Content starts

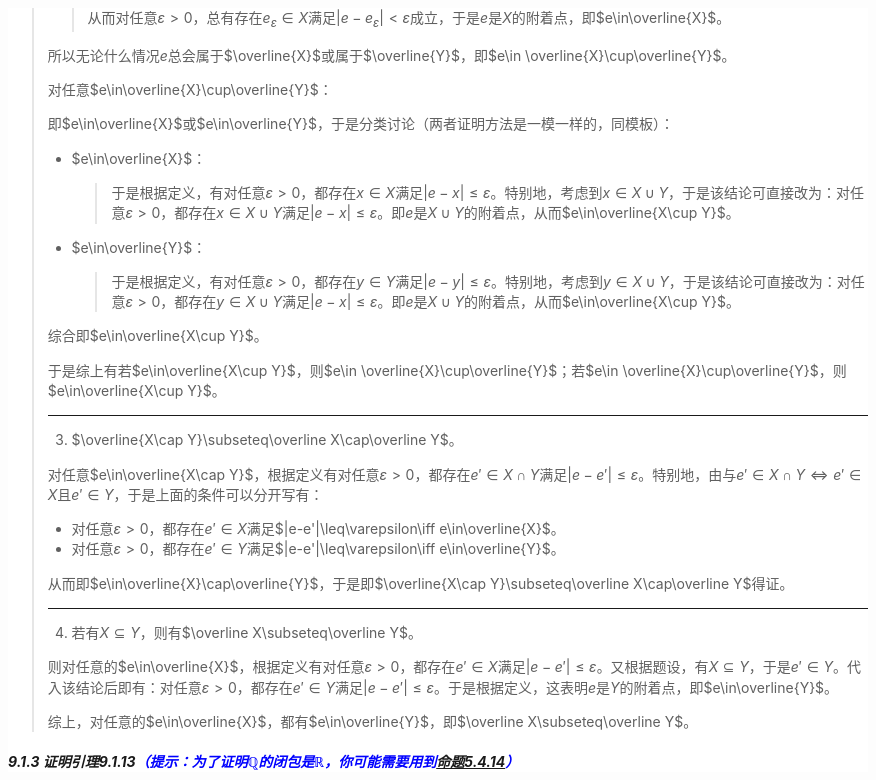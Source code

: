 >   > 从而对任意$\varepsilon>0$，总有存在$e_{\varepsilon}\in X$满足$|e-e_{\varepsilon}|<\varepsilon$成立，于是$e$是$X$的附着点，即$e\in\overline{X}$。
>
> 所以无论什么情况$e$总会属于$\overline{X}$或属于$\overline{Y}$，即$e\in \overline{X}\cup\overline{Y}$。
>
> 对任意$e\in\overline{X}\cup\overline{Y}$：
>
> 即$e\in\overline{X}$或$e\in\overline{Y}$，于是分类讨论（两者证明方法是一模一样的，同模板）：
>
> * $e\in\overline{X}$：
>
>   > 于是根据定义，有对任意$\varepsilon>0$，都存在$x\in X$满足$|e-x|\leq\varepsilon$。特别地，考虑到$x\in X\cup Y$，于是该结论可直接改为：对任意$\varepsilon>0$，都存在$x\in X\cup Y$满足$|e-x|\leq\varepsilon$。即$e$是$X\cup Y$的附着点，从而$e\in\overline{X\cup Y}$。
>
> * $e\in\overline{Y}$：
>
>   > 于是根据定义，有对任意$\varepsilon>0$，都存在$y\in Y$满足$|e-y|\leq\varepsilon$。特别地，考虑到$y\in X\cup Y$，于是该结论可直接改为：对任意$\varepsilon>0$，都存在$y\in X\cup Y$满足$|e-x|\leq\varepsilon$。即$e$是$X\cup Y$的附着点，从而$e\in\overline{X\cup Y}$。
>
> 综合即$e\in\overline{X\cup Y}$。
>
> 于是综上有若$e\in\overline{X\cup Y}$，则$e\in \overline{X}\cup\overline{Y}$；若$e\in \overline{X}\cup\overline{Y}$，则$e\in\overline{X\cup Y}$。
>
> ---
>
> 3. $\overline{X\cap Y}\subseteq\overline X\cap\overline Y$。
>
> 对任意$e\in\overline{X\cap Y}$，根据定义有对任意$\varepsilon>0$，都存在$e'\in X\cap Y$满足$|e-e'|\leq\varepsilon$。特别地，由与$e'\in X\cap Y\iff e'\in X$且$e'\in Y$，于是上面的条件可以分开写有：
>
> * 对任意$\varepsilon>0$，都存在$e'\in X$满足$|e-e'|\leq\varepsilon\iff e\in\overline{X}$。
> * 对任意$\varepsilon>0$，都存在$e'\in Y$满足$|e-e'|\leq\varepsilon\iff e\in\overline{Y}$。
>
> 从而即$e\in\overline{X}\cap\overline{Y}$，于是即$\overline{X\cap Y}\subseteq\overline X\cap\overline Y$得证。
>
> ---
>
> 4. 若有$X\subseteq Y$，则有$\overline X\subseteq\overline Y$。
>
> 则对任意的$e\in\overline{X}$，根据定义有对任意$\varepsilon>0$，都存在$e'\in X$满足$|e-e'|\leq\varepsilon$。又根据题设，有$X\subseteq Y$，于是$e'\in Y$。代入该结论后即有：对任意$\varepsilon>0$，都存在$e'\in Y$满足$|e-e'|\leq\varepsilon$。于是根据定义，这表明$e$是$Y$的附着点，即$e\in\overline{Y}$。
>
> 综上，对任意的$e\in\overline{X}$，都有$e\in\overline{Y}$，即$\overline X\subseteq\overline Y$。

##### 9.1.3 证明引理9.1.13<span style="color:blue">（提示：为了证明$\mathbb Q$的闭包是$\mathbb R$，你可能需要用到[命题5.4.14](/docs/Real-Analysis/Chap5/Sec4.md)）</span>
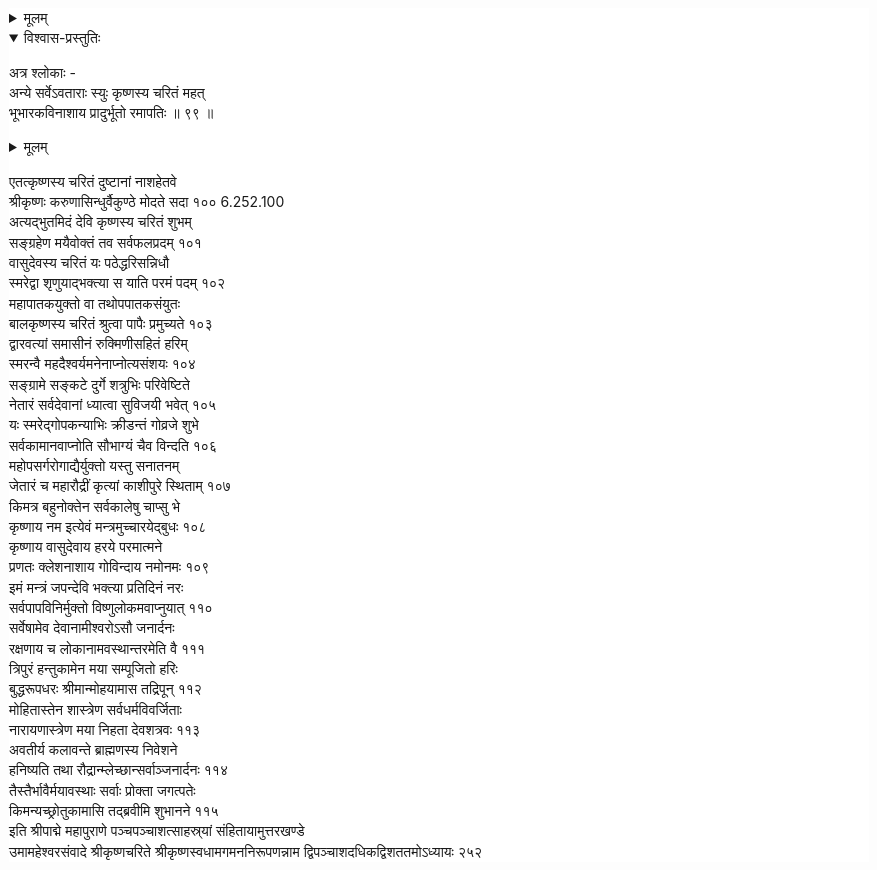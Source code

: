 <details><summary>मूलम्</summary></details>



<details open><summary>विश्वास-प्रस्तुतिः</summary>

अत्र श्लोकाः -  
अन्ये सर्वेऽवताराः स्युः कृष्णस्य चरितं महत्  
भूभारकविनाशाय प्रादुर्भूतो रमापतिः ॥ ९९ ॥
</details>

<details><summary>मूलम्</summary></details>


एतत्कृष्णस्य चरितं दुष्टानां नाशहेतवे  
श्रीकृष्णः करुणासिन्धुर्वैकुण्ठे मोदते सदा १०० 6.252.100  
अत्यद्भुतमिदं देवि कृष्णस्य चरितं शुभम्  
सङ्ग्रहेण मयैवोक्तं तव सर्वफलप्रदम् १०१  
वासुदेवस्य चरितं यः पठेद्धरिसन्निधौ  
स्मरेद्वा शृणुयाद्भक्त्या स याति परमं पदम् १०२  
महापातकयुक्तो वा तथोपपातकसंयुतः  
बालकृष्णस्य चरितं श्रुत्वा पापैः प्रमुच्यते १०३  
द्वारवत्यां समासीनं रुक्मिणीसहितं हरिम्  
स्मरन्वै महदैश्वर्यमनेनाप्नोत्यसंशयः १०४  
सङ्ग्रामे सङ्कटे दुर्गे शत्रुभिः परिवेष्टिते  
नेतारं सर्वदेवानां ध्यात्वा सुविजयी भवेत् १०५  
यः स्मरेद्गोपकन्याभिः क्रीडन्तं गोव्रजे शुभे  
सर्वकामानवाप्नोति सौभाग्यं चैव विन्दति १०६  
महोपसर्गरोगाद्यैर्युक्तो यस्तु सनातनम्  
जेतारं च महारौद्रीं कृत्यां काशीपुरे स्थिताम् १०७  
किमत्र बहुनोक्तेन सर्वकालेषु चाप्सु भे  
कृष्णाय नम इत्येवं मन्त्रमुच्चारयेद्बुधः १०८  
कृष्णाय वासुदेवाय हरये परमात्मने  
प्रणतः क्लेशनाशाय गोविन्दाय नमोनमः १०९  
इमं मन्त्रं जपन्देवि भक्त्या प्रतिदिनं नरः  
सर्वपापविनिर्मुक्तो विष्णुलोकमवाप्नुयात् ११०  
सर्वेषामेव देवानामीश्वरोऽसौ जनार्दनः  
रक्षणाय च लोकानामवस्थान्तरमेति वै १११  
त्रिपुरं हन्तुकामेन मया सम्पूजितो हरिः  
बुद्धरूपधरः श्रीमान्मोहयामास तद्रिपून् ११२  
मोहितास्तेन शास्त्रेण सर्वधर्मविवर्जिताः  
नारायणास्त्रेण मया निहता देवशत्रवः ११३  
अवतीर्य कलावन्ते ब्राह्मणस्य निवेशने  
हनिष्यति तथा रौद्रान्म्लेच्छान्सर्वाञ्जनार्दनः ११४  
तैस्तैर्भावैर्मयावस्थाः सर्वाः प्रोक्ता जगत्पतेः  
किमन्यच्छ्रोतुकामासि तद्ब्रवीमि शुभानने ११५  
इति श्रीपाद्मे महापुराणे पञ्चपञ्चाशत्साहस्र्यां संहितायामुत्तरखण्डे  
उमामहेश्वरसंवादे श्रीकृष्णचरिते श्रीकृष्णस्वधामगमननिरूपणन्नाम द्विपञ्चाशदधिकद्विशततमोऽध्यायः २५२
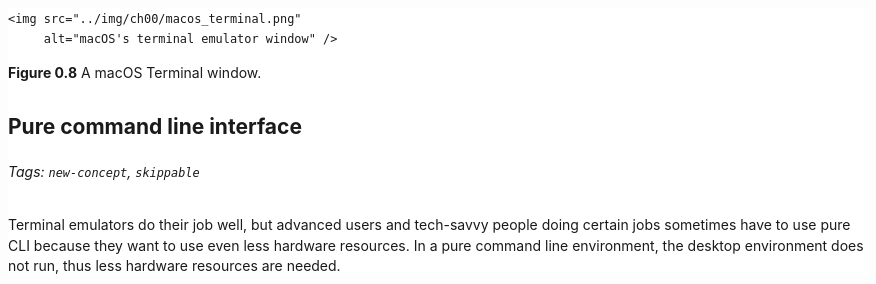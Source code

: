     <img src="../img/ch00/macos_terminal.png"
         alt="macOS's terminal emulator window" />
</p>

**Figure 0.8** A macOS Terminal window.

Pure command line interface
---------------------------
###### Tags: `new-concept`, `skippable`

Terminal emulators do their job well, but advanced users and tech-savvy people
doing certain jobs sometimes have to use pure CLI because they want to use even
less hardware resources. In a pure command line environment, the desktop
environment does not run, thus less hardware resources are needed.
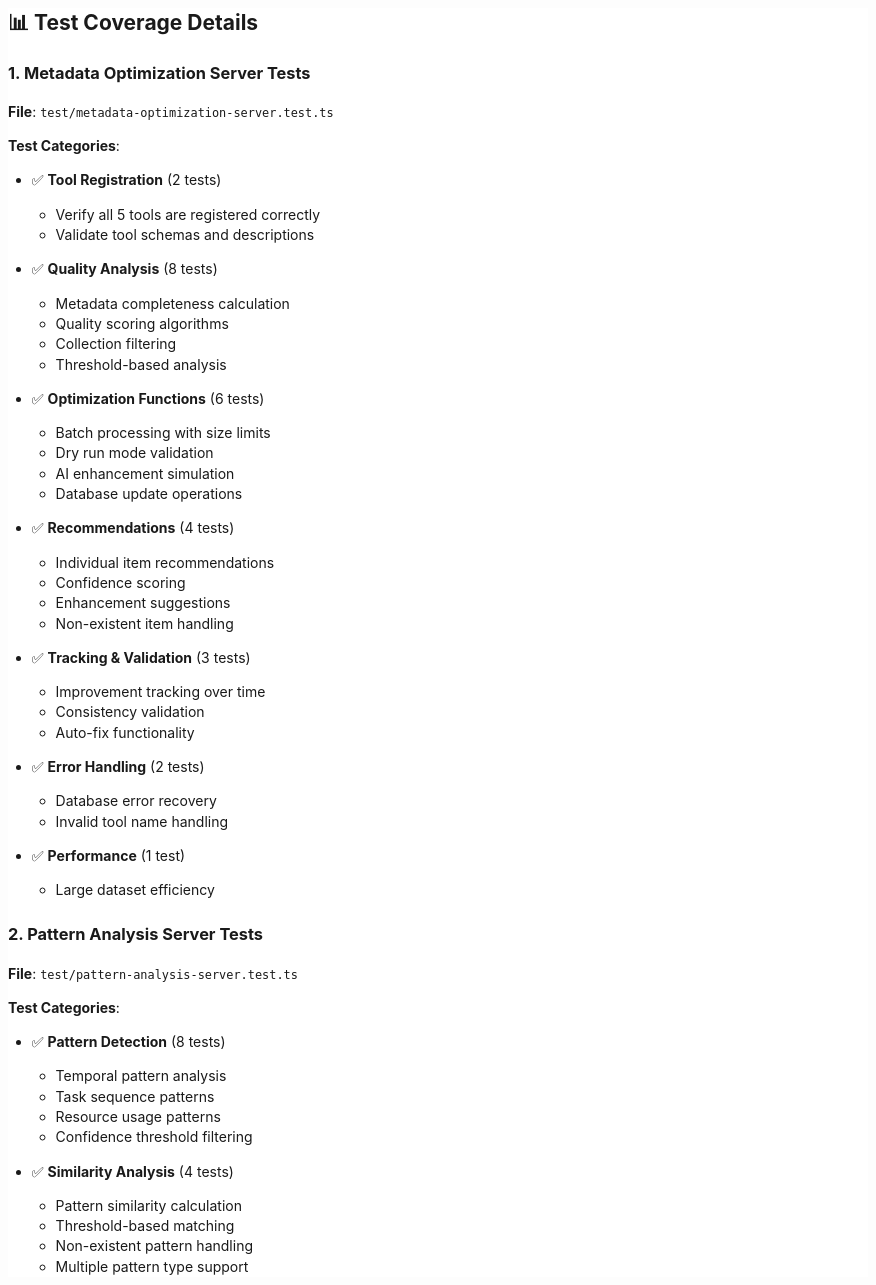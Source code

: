## 📊 Test Coverage Details

### 1. Metadata Optimization Server Tests

**File**: `test/metadata-optimization-server.test.ts`

**Test Categories**:
- ✅ **Tool Registration** (2 tests)
  - Verify all 5 tools are registered correctly
  - Validate tool schemas and descriptions

- ✅ **Quality Analysis** (8 tests)
  - Metadata completeness calculation
  - Quality scoring algorithms
  - Collection filtering
  - Threshold-based analysis

- ✅ **Optimization Functions** (6 tests)
  - Batch processing with size limits
  - Dry run mode validation
  - AI enhancement simulation
  - Database update operations

- ✅ **Recommendations** (4 tests)
  - Individual item recommendations
  - Confidence scoring
  - Enhancement suggestions
  - Non-existent item handling

- ✅ **Tracking & Validation** (3 tests)
  - Improvement tracking over time
  - Consistency validation
  - Auto-fix functionality

- ✅ **Error Handling** (2 tests)
  - Database error recovery
  - Invalid tool name handling

- ✅ **Performance** (1 test)
  - Large dataset efficiency

### 2. Pattern Analysis Server Tests

**File**: `test/pattern-analysis-server.test.ts`

**Test Categories**:
- ✅ **Pattern Detection** (8 tests)
  - Temporal pattern analysis
  - Task sequence patterns
  - Resource usage patterns
  - Confidence threshold filtering

- ✅ **Similarity Analysis** (4 tests)
  - Pattern similarity calculation
  - Threshold-based matching
  - Non-existent pattern handling
  - Multiple pattern type support
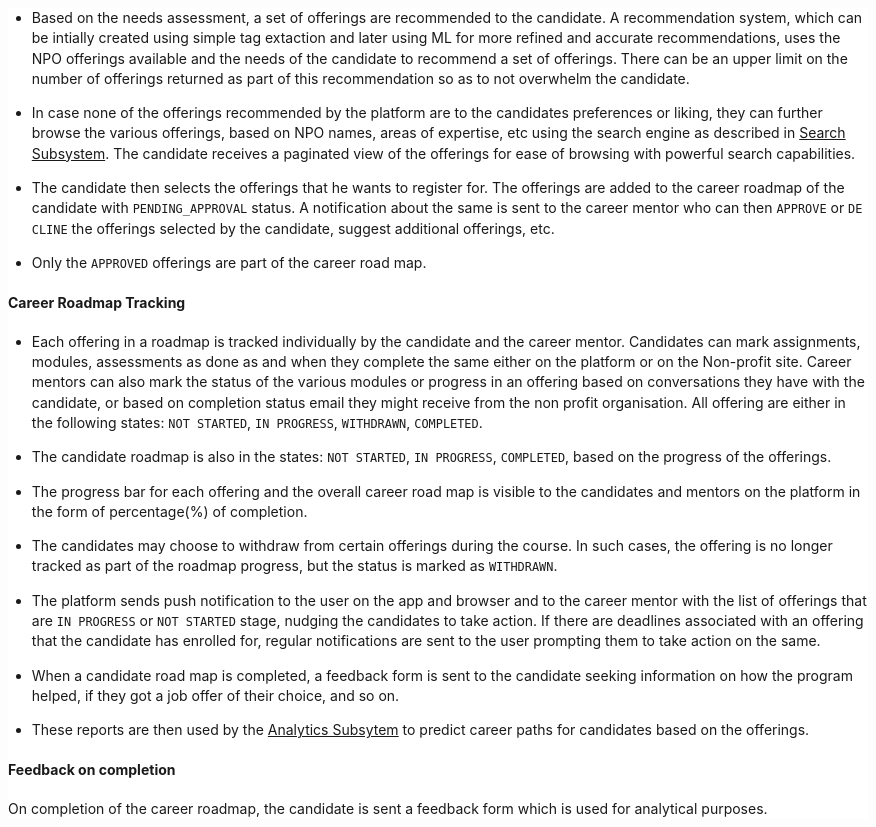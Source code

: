 - Based on the needs assessment, a set of offerings are recommended to the candidate. A recommendation system, which can be intially created using simple tag extaction and later using ML for more refined and accurate recommendations, uses the NPO offerings available and the needs of the candidate to recommend a set of offerings.
There can be an upper limit on the number of offerings returned as part of this recommendation so as to not overwhelm the candidate. 

- In case none of the offerings recommended by the platform are to the candidates preferences or liking, they can further browse the various offerings, based on NPO names, areas of expertise, etc using the search engine as described in [Search Subsystem](./search-subsystem.md).
The candidate receives a paginated view of the offerings for ease of browsing with powerful search capabilities.

- The candidate then selects the offerings that he wants to register for. The offerings are added to the career roadmap of the candidate with `PENDING_APPROVAL` status.
A notification about the same is sent to the career mentor who can then `APPROVE` or `DECLINE` the offerings selected by the candidate, suggest additional offerings, etc.

- Only the `APPROVED` offerings are part of the career road map. 

#### Career Roadmap Tracking 
- Each offering in a roadmap is tracked individually by the candidate and the career mentor. Candidates can mark assignments, modules, assessments as done as and when they complete the same either on the platform or on the Non-profit site.
Career mentors can also mark the status of the various modules or progress in an offering based on conversations they have with the candidate, or based on completion status email they might receive from the non profit organisation.
All offering are either in the following states: `NOT STARTED`, `IN PROGRESS`, `WITHDRAWN`, `COMPLETED`.

- The candidate roadmap is also in the states: `NOT STARTED`, `IN PROGRESS`, `COMPLETED`, based on the progress of the offerings.

- The progress bar for each offering and the overall career road map is visible to the candidates and mentors on the platform in the form of percentage(%) of completion.

- The candidates may choose to withdraw from certain offerings during the course. In such cases, the offering is no longer tracked as part of the roadmap progress, but the status is marked as `WITHDRAWN`.

- The platform sends push notification to the user on the app and browser and to the career mentor with the list of offerings that are `IN PROGRESS` or `NOT STARTED` stage, nudging the candidates to take action. 
If there are deadlines associated with an offering that the candidate has enrolled for, regular notifications are sent to the user prompting them to take action on the same. 

- When a candidate road map is completed, a feedback form is sent to the candidate seeking information on how the program helped, if they got a job offer of their choice, and so on. 

- These reports are then used by the [Analytics Subsytem](./analytical-architecture-subsystem.md) to predict career paths for candidates based on the offerings.

#### Feedback on completion 
On completion of the career roadmap, the candidate is sent a feedback form which is used for analytical purposes.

Content ends

Activity: The lines above that hold the string "have" are to be located and copied.

Exercise solution:
doing certain jobs sometimes have to use pure CLI because they want to use even
Career mentors can also mark the status of the various modules or progress in an offering based on conversations they have with the candidate, or based on completion status email they might receive from the non profit organisation.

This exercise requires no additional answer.